Causal Inference in Crop Trials
There has been much recent interest in studying Causal analyis and Causal reasoning in the data science and machine learning research communities. I think this is interesting because much of human knowledge is derived from observational studies. Machine Learning allows us to make Predictions and answer the question: what will happen?, whereas causal inference is about what would happen (in case of a certain action/intervention). In this post i provide some brief initial thoughts on how this sub-field can help answer useful questions that arise when conducting crop trials to optimize for crop quality, yield or resilience.
During experimentation and crop trial for examples, we maybe interested in understanding the outcomes (desired or undesired effects) associated with particular action(s) (also known as interventions) prescribed by the recipes (or policies) during the course of process execution. i.e we need to find correlations between recipe interventions and changes in crop state (which can ultimately be viewed, with some modicum of confidence, as statements of causation – i.e., statements about how certain steps in a recipe process cause certain changes in crop growth state).
This is going beyond statistical patterns and finding causal structures. i.e causal inference is about drawing conclusions about cause and effects. In case of Yield predictions, In future, rather than relying on the randomized control trial, we may have lots of observational data (from our experiments). We may use this data to
go beyound correlations and infer the causal relationships. e.g we can answer questions like 'What is effect of increasing the duration of light by one hour on the final yield' and Which plant species will likely have benefit from this kind of intervention (as every plant will respond differently)?.
This line of questioning may extract value from observational data and help us to go beyond the expected results as determined by the recipe. Overall, when dealing with time-variant or non-stationary data, having a deeper understanding of the data might allow us to build a conditional robustness to the datashift. Also this would lead to to a machinery that can more accurately predict the sequence of changes to crop state that would be effected by a process prescribed by the recipe (and thence determine if this sequence of state changes are in fact desired). In an ideal world, one would have access to a causal theory correlation process context, task sequence and outcome.

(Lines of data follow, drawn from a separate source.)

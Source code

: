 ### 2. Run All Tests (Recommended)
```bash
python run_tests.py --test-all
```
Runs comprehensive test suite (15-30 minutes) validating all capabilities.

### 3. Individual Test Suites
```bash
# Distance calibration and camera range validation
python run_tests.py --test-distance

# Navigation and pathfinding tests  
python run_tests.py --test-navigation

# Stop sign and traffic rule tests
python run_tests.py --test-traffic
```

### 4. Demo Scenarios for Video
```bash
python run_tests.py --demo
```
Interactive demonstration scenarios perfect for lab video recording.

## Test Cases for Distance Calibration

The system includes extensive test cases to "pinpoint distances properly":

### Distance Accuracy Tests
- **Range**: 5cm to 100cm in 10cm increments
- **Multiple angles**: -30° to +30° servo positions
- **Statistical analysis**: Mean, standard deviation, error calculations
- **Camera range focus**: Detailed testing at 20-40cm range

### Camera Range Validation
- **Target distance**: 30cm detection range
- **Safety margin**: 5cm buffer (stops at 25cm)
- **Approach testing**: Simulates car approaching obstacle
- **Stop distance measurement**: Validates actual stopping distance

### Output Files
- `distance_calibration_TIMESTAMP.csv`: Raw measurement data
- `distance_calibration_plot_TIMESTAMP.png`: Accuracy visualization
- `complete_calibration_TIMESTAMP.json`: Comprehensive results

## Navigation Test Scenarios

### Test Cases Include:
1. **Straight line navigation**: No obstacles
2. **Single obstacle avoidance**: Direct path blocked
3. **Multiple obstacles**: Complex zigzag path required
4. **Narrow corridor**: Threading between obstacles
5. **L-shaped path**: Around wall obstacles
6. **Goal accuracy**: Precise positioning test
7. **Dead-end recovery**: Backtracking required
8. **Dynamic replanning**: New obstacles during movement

Given that this is difficult in practical settings, the intent here would be to for example mine patterns from data that would approximate such a causal theory. However note that using machine learning algorithms that are designed to work on high-dimensional data to answer this type of causal questions is still an open research challenge.

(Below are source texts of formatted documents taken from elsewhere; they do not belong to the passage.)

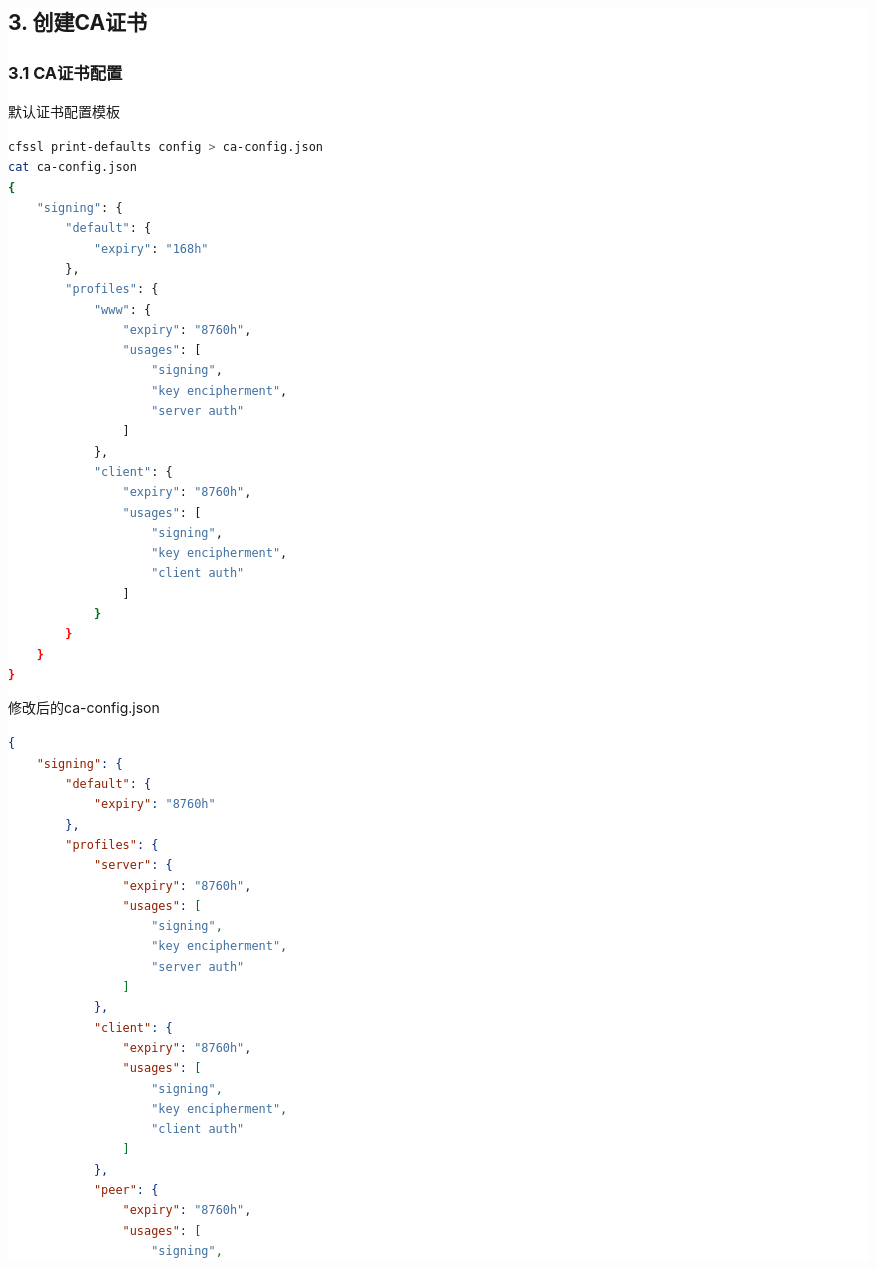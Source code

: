 ## 3. 创建CA证书

### 3.1 CA证书配置

默认证书配置模板

```sh
cfssl print-defaults config > ca-config.json
cat ca-config.json
{
    "signing": {
        "default": {
            "expiry": "168h"
        },
        "profiles": {
            "www": {
                "expiry": "8760h",
                "usages": [
                    "signing",
                    "key encipherment",
                    "server auth"
                ]
            },
            "client": {
                "expiry": "8760h",
                "usages": [
                    "signing",
                    "key encipherment",
                    "client auth"
                ]
            }
        }
    }
}
```

修改后的ca-config.json
```json
{
    "signing": {
        "default": {
            "expiry": "8760h"
        },
        "profiles": {
            "server": {
                "expiry": "8760h",
                "usages": [
                    "signing",
                    "key encipherment",
                    "server auth"
                ]
            },
            "client": {
                "expiry": "8760h",
                "usages": [
                    "signing",
                    "key encipherment",
                    "client auth"
                ]
            },
            "peer": {
                "expiry": "8760h",
                "usages": [
                    "signing",
```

Theory of causality provides a better alternative for finding the root causes of a problem. Causal process mining seeks to use the process execution logs to discover and quantify cause-effect relations. Causal Process Mining can answer the fundamental question: What changes, if implemented, will cause an improvement to the process? Existing process discovery techniques allow us to discover correlation but not causation. In causal analysis we try to develop an understanding that goes beyond the control-flow perspective. We are interested in understanding the outcomes (desired or undesired effects) associated with particular action(s) (interventions) taken during the course of process execution.